* WORK ITEM:
Beneath this line is the data. Output exactly the lines from the line with "observe present version/branch" to the line with "or FADETO RK", both ends included, and nothing more.

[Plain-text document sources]

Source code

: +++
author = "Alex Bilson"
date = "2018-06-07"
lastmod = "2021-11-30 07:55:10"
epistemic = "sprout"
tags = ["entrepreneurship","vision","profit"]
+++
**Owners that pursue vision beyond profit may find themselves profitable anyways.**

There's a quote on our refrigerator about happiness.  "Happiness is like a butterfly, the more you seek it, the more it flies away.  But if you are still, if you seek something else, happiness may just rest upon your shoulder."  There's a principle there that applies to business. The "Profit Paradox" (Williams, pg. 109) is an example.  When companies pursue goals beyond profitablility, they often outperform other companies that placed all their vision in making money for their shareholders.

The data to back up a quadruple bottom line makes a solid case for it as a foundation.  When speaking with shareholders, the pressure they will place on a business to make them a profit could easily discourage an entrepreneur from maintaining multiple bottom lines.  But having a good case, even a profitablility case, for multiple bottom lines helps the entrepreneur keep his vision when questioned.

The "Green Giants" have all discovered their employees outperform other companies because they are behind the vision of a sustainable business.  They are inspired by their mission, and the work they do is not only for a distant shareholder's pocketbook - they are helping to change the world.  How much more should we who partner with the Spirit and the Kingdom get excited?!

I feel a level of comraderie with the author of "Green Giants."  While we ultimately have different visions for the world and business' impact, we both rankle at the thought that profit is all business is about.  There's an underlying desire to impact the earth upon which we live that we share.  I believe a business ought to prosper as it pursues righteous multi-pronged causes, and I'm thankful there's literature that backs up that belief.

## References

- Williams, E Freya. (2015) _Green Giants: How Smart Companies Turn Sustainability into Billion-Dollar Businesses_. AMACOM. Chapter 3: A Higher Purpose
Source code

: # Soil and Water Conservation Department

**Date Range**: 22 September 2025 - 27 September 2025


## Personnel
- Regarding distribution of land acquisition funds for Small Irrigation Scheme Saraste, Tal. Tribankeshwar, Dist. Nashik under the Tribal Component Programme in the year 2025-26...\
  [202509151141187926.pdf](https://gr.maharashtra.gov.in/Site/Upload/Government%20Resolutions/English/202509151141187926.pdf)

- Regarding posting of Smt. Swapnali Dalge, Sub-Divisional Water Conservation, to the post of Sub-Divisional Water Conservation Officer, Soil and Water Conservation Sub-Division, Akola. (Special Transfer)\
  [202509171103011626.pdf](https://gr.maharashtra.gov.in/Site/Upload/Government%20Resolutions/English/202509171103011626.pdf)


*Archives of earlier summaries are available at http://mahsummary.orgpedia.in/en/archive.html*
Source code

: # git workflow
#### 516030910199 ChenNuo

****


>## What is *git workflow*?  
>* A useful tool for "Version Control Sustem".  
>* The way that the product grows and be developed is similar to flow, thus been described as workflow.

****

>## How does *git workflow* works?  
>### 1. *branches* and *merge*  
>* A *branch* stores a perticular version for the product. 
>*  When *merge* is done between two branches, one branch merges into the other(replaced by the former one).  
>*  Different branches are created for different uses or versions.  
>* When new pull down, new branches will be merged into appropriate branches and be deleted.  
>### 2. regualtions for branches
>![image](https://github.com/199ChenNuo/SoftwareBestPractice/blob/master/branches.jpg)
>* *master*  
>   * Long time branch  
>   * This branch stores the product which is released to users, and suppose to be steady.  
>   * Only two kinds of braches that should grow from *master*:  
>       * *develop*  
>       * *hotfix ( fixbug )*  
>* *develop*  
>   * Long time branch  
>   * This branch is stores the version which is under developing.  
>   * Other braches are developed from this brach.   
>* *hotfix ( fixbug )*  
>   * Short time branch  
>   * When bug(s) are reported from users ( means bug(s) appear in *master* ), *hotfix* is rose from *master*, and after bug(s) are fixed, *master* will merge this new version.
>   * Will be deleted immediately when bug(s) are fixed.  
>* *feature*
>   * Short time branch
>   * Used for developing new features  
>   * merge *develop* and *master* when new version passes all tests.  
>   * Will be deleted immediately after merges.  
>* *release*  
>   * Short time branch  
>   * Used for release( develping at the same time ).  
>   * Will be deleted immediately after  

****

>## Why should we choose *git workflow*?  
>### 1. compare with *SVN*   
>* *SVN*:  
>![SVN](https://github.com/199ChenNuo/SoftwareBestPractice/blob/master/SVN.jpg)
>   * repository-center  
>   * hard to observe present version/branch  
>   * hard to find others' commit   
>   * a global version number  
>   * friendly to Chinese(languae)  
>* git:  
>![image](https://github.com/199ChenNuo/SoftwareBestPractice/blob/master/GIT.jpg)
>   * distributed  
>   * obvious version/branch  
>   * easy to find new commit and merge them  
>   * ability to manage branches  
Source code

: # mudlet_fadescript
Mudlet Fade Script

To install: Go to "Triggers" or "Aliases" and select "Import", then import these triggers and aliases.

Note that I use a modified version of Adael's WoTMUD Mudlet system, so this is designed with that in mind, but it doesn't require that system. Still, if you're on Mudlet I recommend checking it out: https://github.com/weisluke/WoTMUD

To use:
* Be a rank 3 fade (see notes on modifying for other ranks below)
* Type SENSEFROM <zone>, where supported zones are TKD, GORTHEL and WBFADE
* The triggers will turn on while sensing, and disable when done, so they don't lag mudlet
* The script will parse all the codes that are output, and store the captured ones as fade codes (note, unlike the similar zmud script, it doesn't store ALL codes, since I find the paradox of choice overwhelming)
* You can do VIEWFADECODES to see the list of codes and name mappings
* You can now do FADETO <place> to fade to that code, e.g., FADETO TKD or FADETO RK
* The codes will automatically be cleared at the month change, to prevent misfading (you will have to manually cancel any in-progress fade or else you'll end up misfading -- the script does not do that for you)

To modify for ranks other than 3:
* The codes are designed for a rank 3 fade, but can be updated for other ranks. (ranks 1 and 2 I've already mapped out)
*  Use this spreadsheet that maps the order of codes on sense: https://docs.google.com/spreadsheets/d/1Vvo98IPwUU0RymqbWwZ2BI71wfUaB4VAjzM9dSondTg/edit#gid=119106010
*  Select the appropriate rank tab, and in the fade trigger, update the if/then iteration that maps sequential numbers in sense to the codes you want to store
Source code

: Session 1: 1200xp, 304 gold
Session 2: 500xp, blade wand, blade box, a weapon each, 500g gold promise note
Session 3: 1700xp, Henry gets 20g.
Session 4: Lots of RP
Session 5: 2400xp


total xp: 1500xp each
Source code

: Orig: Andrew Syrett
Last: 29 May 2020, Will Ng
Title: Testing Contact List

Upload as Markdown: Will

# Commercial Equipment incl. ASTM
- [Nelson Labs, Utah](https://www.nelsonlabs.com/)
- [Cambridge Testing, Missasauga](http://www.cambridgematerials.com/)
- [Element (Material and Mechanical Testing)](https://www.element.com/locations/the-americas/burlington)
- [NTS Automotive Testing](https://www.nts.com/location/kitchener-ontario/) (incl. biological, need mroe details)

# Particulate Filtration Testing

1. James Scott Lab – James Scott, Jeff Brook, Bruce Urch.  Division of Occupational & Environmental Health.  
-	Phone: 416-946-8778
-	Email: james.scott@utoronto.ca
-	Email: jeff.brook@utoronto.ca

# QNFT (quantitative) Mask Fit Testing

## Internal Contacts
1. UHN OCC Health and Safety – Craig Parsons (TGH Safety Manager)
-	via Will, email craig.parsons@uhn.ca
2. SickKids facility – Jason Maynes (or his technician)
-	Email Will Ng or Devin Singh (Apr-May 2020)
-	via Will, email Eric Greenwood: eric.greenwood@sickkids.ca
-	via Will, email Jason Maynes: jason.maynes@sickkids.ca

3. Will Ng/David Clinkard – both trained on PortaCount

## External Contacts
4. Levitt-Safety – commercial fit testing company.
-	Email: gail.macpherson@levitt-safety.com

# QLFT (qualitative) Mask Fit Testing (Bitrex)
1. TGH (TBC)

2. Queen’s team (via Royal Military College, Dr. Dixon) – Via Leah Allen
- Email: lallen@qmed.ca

* ANSWER SPACE:
>   * hard to observe present version/branch  
>   * hard to find others' commit   
>   * a global version number  
>   * friendly to Chinese(languae)  
>* git:  
>![image](https://github.com/199ChenNuo/SoftwareBestPractice/blob/master/GIT.jpg)
>   * distributed  
>   * obvious version/branch  
>   * easy to find new commit and merge them  
>   * ability to manage branches  
Source code

: # mudlet_fadescript
Mudlet Fade Script

To install: Go to "Triggers" or "Aliases" and select "Import", then import these triggers and aliases.

Note that I use a modified version of Adael's WoTMUD Mudlet system, so this is designed with that in mind, but it doesn't require that system. Still, if you're on Mudlet I recommend checking it out: https://github.com/weisluke/WoTMUD

To use:
* Be a rank 3 fade (see notes on modifying for other ranks below)
* Type SENSEFROM <zone>, where supported zones are TKD, GORTHEL and WBFADE
* The triggers will turn on while sensing, and disable when done, so they don't lag mudlet
* The script will parse all the codes that are output, and store the captured ones as fade codes (note, unlike the similar zmud script, it doesn't store ALL codes, since I find the paradox of choice overwhelming)
* You can do VIEWFADECODES to see the list of codes and name mappings
* You can now do FADETO <place> to fade to that code, e.g., FADETO TKD or FADETO RK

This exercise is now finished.